───── Input for this task

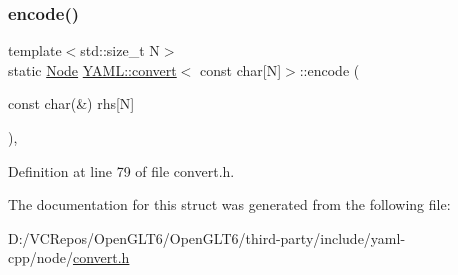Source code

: \subsubsection{\texorpdfstring{encode()}{encode()}}
{\footnotesize\ttfamily template$<$std\+::size\+\_\+t N$>$ \\
static \mbox{\hyperlink{class_y_a_m_l_1_1_node}{Node}} \mbox{\hyperlink{struct_y_a_m_l_1_1convert}{Y\+A\+M\+L\+::convert}}$<$ const char\mbox{[}N\mbox{]}$>$\+::encode (\begin{DoxyParamCaption}\item[{const char(\&)}]{rhs\mbox{[}\+N\mbox{]} }\end{DoxyParamCaption})\hspace{0.3cm}{\ttfamily [inline]}, {\ttfamily [static]}}



Definition at line 79 of file convert.\+h.



The documentation for this struct was generated from the following file\+:\begin{DoxyCompactItemize}
\item 
D\+:/\+V\+C\+Repos/\+Open\+G\+L\+T6/\+Open\+G\+L\+T6/third-\/party/include/yaml-\/cpp/node/\mbox{\hyperlink{convert_8h}{convert.\+h}}\end{DoxyCompactItemize}
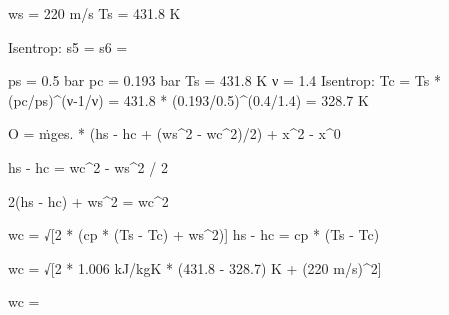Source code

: ws = 220 m/s  
Ts = 431.8 K  

Isentrop: s5 = s6 =

ps = 0.5 bar  
pc = 0.193 bar  
Ts = 431.8 K  
ν = 1.4  
Isentrop: Tc = Ts * (pc/ps)^(ν-1/ν) = 431.8 * (0.193/0.5)^(0.4/1.4) = 328.7 K  

O = ṁges. * (hs - hc + (ws^2 - wc^2)/2) + x^2 - x^0  

hs - hc = wc^2 - ws^2 / 2  

2(hs - hc) + ws^2 = wc^2  

wc = √[2 * (cp * (Ts - Tc) + ws^2)]  
hs - hc = cp * (Ts - Tc)  

wc = √[2 * 1.006 kJ/kgK * (431.8 - 328.7) K + (220 m/s)^2]  

wc =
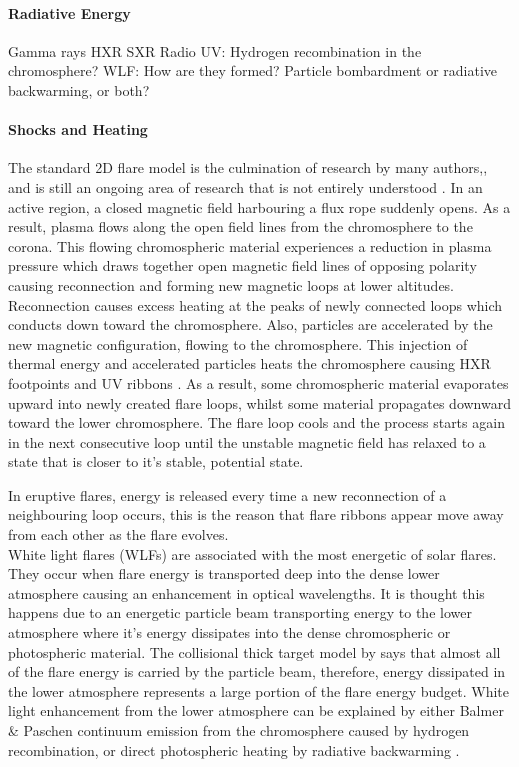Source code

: \paragraph{Radiative Energy}
Gamma rays
HXR 
SXR
Radio
UV:
    Hydrogen recombination in the chromosphere?
WLF: 
    How are they formed? Particle bombardment or radiative backwarming, or both?
\paragraph{Shocks and Heating}


The standard 2D flare model is the culmination of research by many authors,\citep{1964NASSP..50..451C, 1966Natur.211..695S, 1974SoPh...34..323H, 1976SoPh...50...85K}, and is still an ongoing area of research that is not entirely understood \citep{2011LRSP....8....6S}. In an active region, a closed magnetic field harbouring a flux rope suddenly opens. As a result, plasma flows along the open field lines from the chromosphere to the corona. This flowing chromospheric material experiences a reduction in plasma pressure which draws together open magnetic field lines of opposing polarity causing reconnection and forming new magnetic loops at lower altitudes. Reconnection causes excess heating at the peaks of newly connected loops which conducts down toward the chromosphere. Also, particles are accelerated by the new magnetic configuration, flowing to the chromosphere. This injection of thermal energy and accelerated particles heats the chromosphere causing HXR footpoints \citep{1995ApJ...455..347A} and UV ribbons \citep{2009A&A...493..241F}. As a result, some chromospheric material evaporates upward into newly created flare loops, whilst some material propagates downward toward the lower chromosphere. The flare loop cools and the process starts again in the next consecutive loop until the unstable magnetic field has relaxed to a state that is closer to it's stable,  potential state.

 In eruptive flares, energy is released every time a new reconnection of a neighbouring loop occurs, this is the reason that flare ribbons appear move away from each other as the flare evolves. \\

White light flares (WLFs) are associated with the most energetic of solar flares. They occur when flare energy is transported deep into the dense lower atmosphere causing an enhancement in optical wavelengths. It is thought this happens due to an energetic particle beam transporting energy to the lower atmosphere where it's energy dissipates into the dense chromospheric or photospheric material. The collisional thick target model by \cite{1971SoPh...18..489B} says that almost all of the flare energy is carried by the particle beam, therefore, energy dissipated in the lower atmosphere represents a large portion of the flare energy budget. White light enhancement from the lower atmosphere can be explained by either Balmer \& Paschen continuum emission from the chromosphere caused by hydrogen recombination, or direct photospheric heating \citep{2007ASPC..368..417D} by radiative backwarming \citep{1989SoPh..124..303M}.


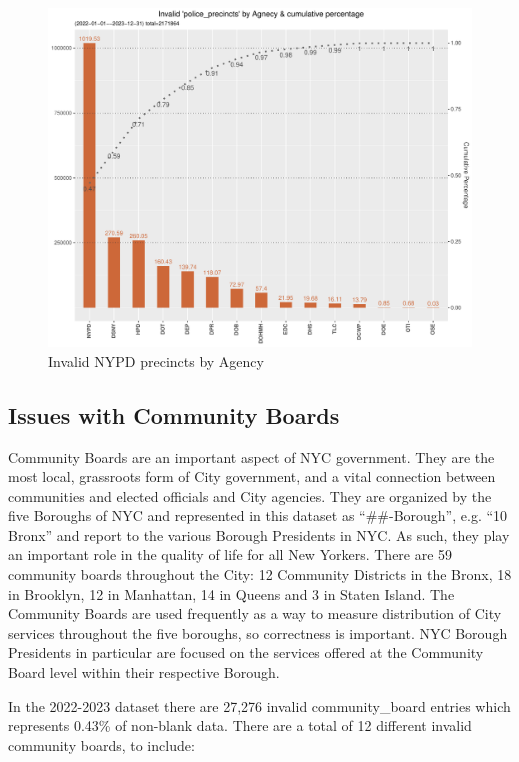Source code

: \documentclass[12pt, titlepage]{article}
\begin{document}
{	\begin{figure}[H]
	  \centering
		  \includegraphics[width=\textwidth]{invalid_police_precincts.pdf}
		  \caption{Invalid NYPD precincts by Agency}
		  \label{fig:invalid_police_precincts_zip}
	\end{figure}

	\subsection{Issues with Community Boards}
	Community Boards are an important aspect of NYC government. They are the most local, grassroots form of City government, 
	and a vital connection between communities and elected officials and City agencies. They are organized by the five Boroughs of NYC and represented
	in this dataset as ``\#\#-Borough'', e.g. ``10 Bronx'' and report to the various Borough Presidents in NYC. As such, they play an important role in the quality of life for all New Yorkers.
	There are 59 community boards throughout the City: 12 Community Districts in the Bronx, 18 in Brooklyn, 12 in Manhattan, 14 in Queens and 3 in Staten Island.
	The Community Boards are used frequently as a way to measure distribution of City services throughout the five boroughs, so correctness is important. 
	NYC Borough Presidents in particular are focused on the services offered at the Community Board level within their respective Borough.
	
	In the 2022-2023 dataset there are 27,276 invalid community\_board entries which represents 0.43\% of non-blank data. 
	There are a total of 12 different invalid community boards, to include: 
	
}
\end{document}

──────────

In the copy, no pictures should appear; the records themselves must be repeated exactly.

Source code

: \subsubsection{\texorpdfstring{encode()}{encode()}}
{\footnotesize\ttfamily template$<$std\+::size\+\_\+t N$>$ \\
static \mbox{\hyperlink{class_y_a_m_l_1_1_node}{Node}} \mbox{\hyperlink{struct_y_a_m_l_1_1convert}{Y\+A\+M\+L\+::convert}}$<$ const char\mbox{[}N\mbox{]}$>$\+::encode (\begin{DoxyParamCaption}\item[{const char(\&)}]{rhs\mbox{[}\+N\mbox{]} }\end{DoxyParamCaption})\hspace{0.3cm}{\ttfamily [inline]}, {\ttfamily [static]}}



Definition at line 79 of file convert.\+h.



The documentation for this struct was generated from the following file\+:\begin{DoxyCompactItemize}
\item 
D\+:/\+V\+C\+Repos/\+Open\+G\+L\+T6/\+Open\+G\+L\+T6/third-\/party/include/yaml-\/cpp/node/\mbox{\hyperlink{convert_8h}{convert.\+h}}\end{DoxyCompactItemize}
Source code

: ws = 220 m/s  
Ts = 431.8 K  

Isentrop: s5 = s6 =

ps = 0.5 bar  
pc = 0.193 bar  
Ts = 431.8 K  
ν = 1.4  
Isentrop: Tc = Ts * (pc/ps)^(ν-1/ν) = 431.8 * (0.193/0.5)^(0.4/1.4) = 328.7 K  

O = ṁges. * (hs - hc + (ws^2 - wc^2)/2) + x^2 - x^0  

hs - hc = wc^2 - ws^2 / 2  

2(hs - hc) + ws^2 = wc^2  

wc = √[2 * (cp * (Ts - Tc) + ws^2)]  
hs - hc = cp * (Ts - Tc)  

wc = √[2 * 1.006 kJ/kgK * (431.8 - 328.7) K + (220 m/s)^2]  

wc =
Source code

: \paragraph{Radiative Energy}
Gamma rays
HXR 
SXR
Radio
UV:
    Hydrogen recombination in the chromosphere?
WLF: 
    How are they formed? Particle bombardment or radiative backwarming, or both?
\paragraph{Shocks and Heating}


The standard 2D flare model is the culmination of research by many authors,\citep{1964NASSP..50..451C, 1966Natur.211..695S, 1974SoPh...34..323H, 1976SoPh...50...85K}, and is still an ongoing area of research that is not entirely understood \citep{2011LRSP....8....6S}. In an active region, a closed magnetic field harbouring a flux rope suddenly opens. As a result, plasma flows along the open field lines from the chromosphere to the corona. This flowing chromospheric material experiences a reduction in plasma pressure which draws together open magnetic field lines of opposing polarity causing reconnection and forming new magnetic loops at lower altitudes. Reconnection causes excess heating at the peaks of newly connected loops which conducts down toward the chromosphere. Also, particles are accelerated by the new magnetic configuration, flowing to the chromosphere. This injection of thermal energy and accelerated particles heats the chromosphere causing HXR footpoints \citep{1995ApJ...455..347A} and UV ribbons \citep{2009A&A...493..241F}. As a result, some chromospheric material evaporates upward into newly created flare loops, whilst some material propagates downward toward the lower chromosphere. The flare loop cools and the process starts again in the next consecutive loop until the unstable magnetic field has relaxed to a state that is closer to it's stable,  potential state.

 In eruptive flares, energy is released every time a new reconnection of a neighbouring loop occurs, this is the reason that flare ribbons appear move away from each other as the flare evolves. \\

White light flares (WLFs) are associated with the most energetic of solar flares. They occur when flare energy is transported deep into the dense lower atmosphere causing an enhancement in optical wavelengths. It is thought this happens due to an energetic particle beam transporting energy to the lower atmosphere where it's energy dissipates into the dense chromospheric or photospheric material. The collisional thick target model by \cite{1971SoPh...18..489B} says that almost all of the flare energy is carried by the particle beam, therefore, energy dissipated in the lower atmosphere represents a large portion of the flare energy budget. White light enhancement from the lower atmosphere can be explained by either Balmer \& Paschen continuum emission from the chromosphere caused by hydrogen recombination, or direct photospheric heating \citep{2007ASPC..368..417D} by radiative backwarming \citep{1989SoPh..124..303M}.


Source code

: \documentclass[12pt, titlepage]{article}
\begin{document}
{	\begin{figure}[H]
	  \centering
		  \includegraphics[width=\textwidth]{invalid_police_precincts.pdf}
		  \caption{Invalid NYPD precincts by Agency}
		  \label{fig:invalid_police_precincts_zip}
	\end{figure}

	\subsection{Issues with Community Boards}
	Community Boards are an important aspect of NYC government. They are the most local, grassroots form of City government, 
	and a vital connection between communities and elected officials and City agencies. They are organized by the five Boroughs of NYC and represented
	in this dataset as ``\#\#-Borough'', e.g. ``10 Bronx'' and report to the various Borough Presidents in NYC. As such, they play an important role in the quality of life for all New Yorkers.
	There are 59 community boards throughout the City: 12 Community Districts in the Bronx, 18 in Brooklyn, 12 in Manhattan, 14 in Queens and 3 in Staten Island.
	The Community Boards are used frequently as a way to measure distribution of City services throughout the five boroughs, so correctness is important. 
	NYC Borough Presidents in particular are focused on the services offered at the Community Board level within their respective Borough.
	
	In the 2022-2023 dataset there are 27,276 invalid community\_board entries which represents 0.43\% of non-blank data. 
	There are a total of 12 different invalid community boards, to include: 
	
}
\end{document}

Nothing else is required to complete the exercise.